El Baile - relato
La familia tenía una marcada inclinación en celebrar fiestas y cenas de gala, circundadas por las luces que derramaban las majestuosas arañas de cristal. Rayos de luz tornasolados con prismas refulgentes que caían como espadas cósmicas sobre los bailarines, como si Baco y Zeus unidos en complicidad fomentaran el delirio del goce y el placer.
La más pequeña de tan exultante familia era la Niña Eloísa, una jovencita cuyo atractivo respondía más a su juventud que a la belleza. Heredaba de su familia el gusto por el brillo, la buena vida y la ignorancia de un mundo que se sostenía detrás de las puertas de la casona; personas que no comían manjares ni vestían sedas y encajes.
Cada fiesta la Niña Eloísa esperaba con impertinente ansiedad la llegada del Capitán. Al verlo entrar y ser anunciado por los sirvientes, su cuerpo se tensaba al tiempo que la respiración agitada levantaba sus pechos redondos. Con sigilo se acercaba como un felino pronto a cazar a su presa, para luego rozar con su vestido las piernas del Capitán que con una sonrisa rebosante de sensualidad la saludaba.
Pero ese día junto a él una mujer fue presentada como su reciente esposa. La Niña Eloísa no se movió de su lado, el rubor ensombreció su cara redonda de niña mujer y de soslayo miró con descaro al Capitán. Él giró sobre sus pies y ofreciendo su mano larga y viril la invitó al primer vals.
Los primeros pasos de Eloísa fueron torpes y la rigidez en los brazos no permitía el movimiento fluido que el vals requería. Tenía los ojos colmados de lágrimas contenidas que con fuerza sostuvo en las cuencas enrojecidas e impidió que se derramaran. Con descaro, no dejó de mirar al Capitán, a su Capitán que tanto amaba. No tenía memoria del momento en que él había secuestrado su corazón. Siempre lo había amado y en su alma atesoraba el amor más puro que una jovencita puede sentir.
Él era un hombre mayor que ella, pero nada le importaba siempre que pudiera albergar la esperanza de un casamiento futuro. Deseos que caían en un abismo al momento en que esa mujer apareció a su lado como su flamante esposa.
No obstante ambos se miraron, hablaron con los pensamientos, sentían las pulsaciones de sus cuerpos. Un diálogo mudo, un entendimiento implícito, un deseo compartido y la complicidad del silencio.

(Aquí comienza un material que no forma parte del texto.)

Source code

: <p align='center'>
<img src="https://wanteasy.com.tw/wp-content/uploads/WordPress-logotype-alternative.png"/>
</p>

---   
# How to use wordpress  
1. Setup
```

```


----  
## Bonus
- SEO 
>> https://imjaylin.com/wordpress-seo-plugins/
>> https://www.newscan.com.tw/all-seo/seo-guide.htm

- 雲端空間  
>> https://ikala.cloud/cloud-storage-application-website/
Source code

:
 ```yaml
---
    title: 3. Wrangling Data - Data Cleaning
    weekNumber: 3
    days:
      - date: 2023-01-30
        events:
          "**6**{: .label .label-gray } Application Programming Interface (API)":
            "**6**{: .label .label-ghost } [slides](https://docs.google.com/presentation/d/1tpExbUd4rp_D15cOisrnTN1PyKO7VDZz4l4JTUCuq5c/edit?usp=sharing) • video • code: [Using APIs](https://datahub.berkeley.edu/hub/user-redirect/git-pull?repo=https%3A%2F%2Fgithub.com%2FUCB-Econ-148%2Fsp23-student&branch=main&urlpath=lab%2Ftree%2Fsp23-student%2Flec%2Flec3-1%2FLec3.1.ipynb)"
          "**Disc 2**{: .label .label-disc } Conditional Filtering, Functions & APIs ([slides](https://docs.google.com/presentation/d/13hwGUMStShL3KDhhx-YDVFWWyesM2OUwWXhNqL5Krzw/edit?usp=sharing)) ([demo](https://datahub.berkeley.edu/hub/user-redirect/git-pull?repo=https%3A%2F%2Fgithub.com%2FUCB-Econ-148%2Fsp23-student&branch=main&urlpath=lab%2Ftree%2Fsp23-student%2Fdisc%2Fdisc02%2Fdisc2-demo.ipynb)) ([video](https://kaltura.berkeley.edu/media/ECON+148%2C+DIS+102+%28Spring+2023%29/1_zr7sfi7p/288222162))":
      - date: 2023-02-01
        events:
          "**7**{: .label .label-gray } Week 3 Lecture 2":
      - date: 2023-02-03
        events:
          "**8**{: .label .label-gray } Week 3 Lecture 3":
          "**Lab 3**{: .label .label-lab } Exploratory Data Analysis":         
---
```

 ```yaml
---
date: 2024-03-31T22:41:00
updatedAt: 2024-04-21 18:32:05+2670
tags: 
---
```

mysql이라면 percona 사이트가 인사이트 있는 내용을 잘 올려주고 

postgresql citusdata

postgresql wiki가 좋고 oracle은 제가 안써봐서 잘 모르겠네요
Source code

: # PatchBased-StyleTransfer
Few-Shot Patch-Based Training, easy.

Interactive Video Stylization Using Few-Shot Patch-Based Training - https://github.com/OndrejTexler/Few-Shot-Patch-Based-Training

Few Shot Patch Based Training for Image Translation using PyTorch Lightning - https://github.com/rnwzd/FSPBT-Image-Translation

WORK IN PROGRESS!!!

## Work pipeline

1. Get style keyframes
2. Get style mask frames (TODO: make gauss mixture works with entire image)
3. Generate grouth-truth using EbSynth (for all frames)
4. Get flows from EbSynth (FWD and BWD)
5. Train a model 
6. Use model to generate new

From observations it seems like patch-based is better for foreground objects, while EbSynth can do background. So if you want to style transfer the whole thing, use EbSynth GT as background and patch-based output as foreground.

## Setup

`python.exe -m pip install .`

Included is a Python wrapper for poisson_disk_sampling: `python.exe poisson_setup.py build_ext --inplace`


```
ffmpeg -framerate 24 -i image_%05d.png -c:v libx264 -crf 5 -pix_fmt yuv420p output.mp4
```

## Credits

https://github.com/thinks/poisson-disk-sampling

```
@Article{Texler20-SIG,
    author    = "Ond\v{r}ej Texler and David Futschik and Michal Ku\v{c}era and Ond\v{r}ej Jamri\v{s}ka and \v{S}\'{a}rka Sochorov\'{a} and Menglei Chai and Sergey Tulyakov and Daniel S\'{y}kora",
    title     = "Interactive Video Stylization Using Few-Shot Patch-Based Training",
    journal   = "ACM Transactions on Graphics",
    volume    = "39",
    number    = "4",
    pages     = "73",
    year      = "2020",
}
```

Ese día el baile finalizó, pero tantos otros acontecieron a través de los años.
En cada celebración el primer baile era con el Capitán. Y la comunicación fue a través del movimiento, de la danza. Lograr la perfección en el baile significaba la perfecta comprensión entre ambos. Cada uno podía intuir el siguiente movimiento del otro, el instante exacto de la próxima vuelta. Y esa sincronización y comprensión era amor, su amor.
Pasaron muchos años, y las celebraciones en la familia continuaban a pesar de lo que en el mundo pudiera ocurrir. Y ya anciano el Capitán y convertida en mujer Eloísa bailaban en silencio y con la misma perfección de antaño.
Nunca intercambiaron palabras, ni reproches, ni declaraciones de amor o de pasión. Nunca. El silencio fue su aliado, y gracias a este estuvieron juntos y se veían con frecuencia. Sus miradas habían hablado durante cuarenta años, sus manos quedaban húmedas por la presión y respirando el aliento del otro. Sus almas estuvieron en comunión siempre.
La perfección del baile, el movimiento del cuerpo, la respiración agitada en cada giro, las miradas cargadas de emociones y el silencio. La música marcó el ritmo de la vida, porque la música es la voz del alma.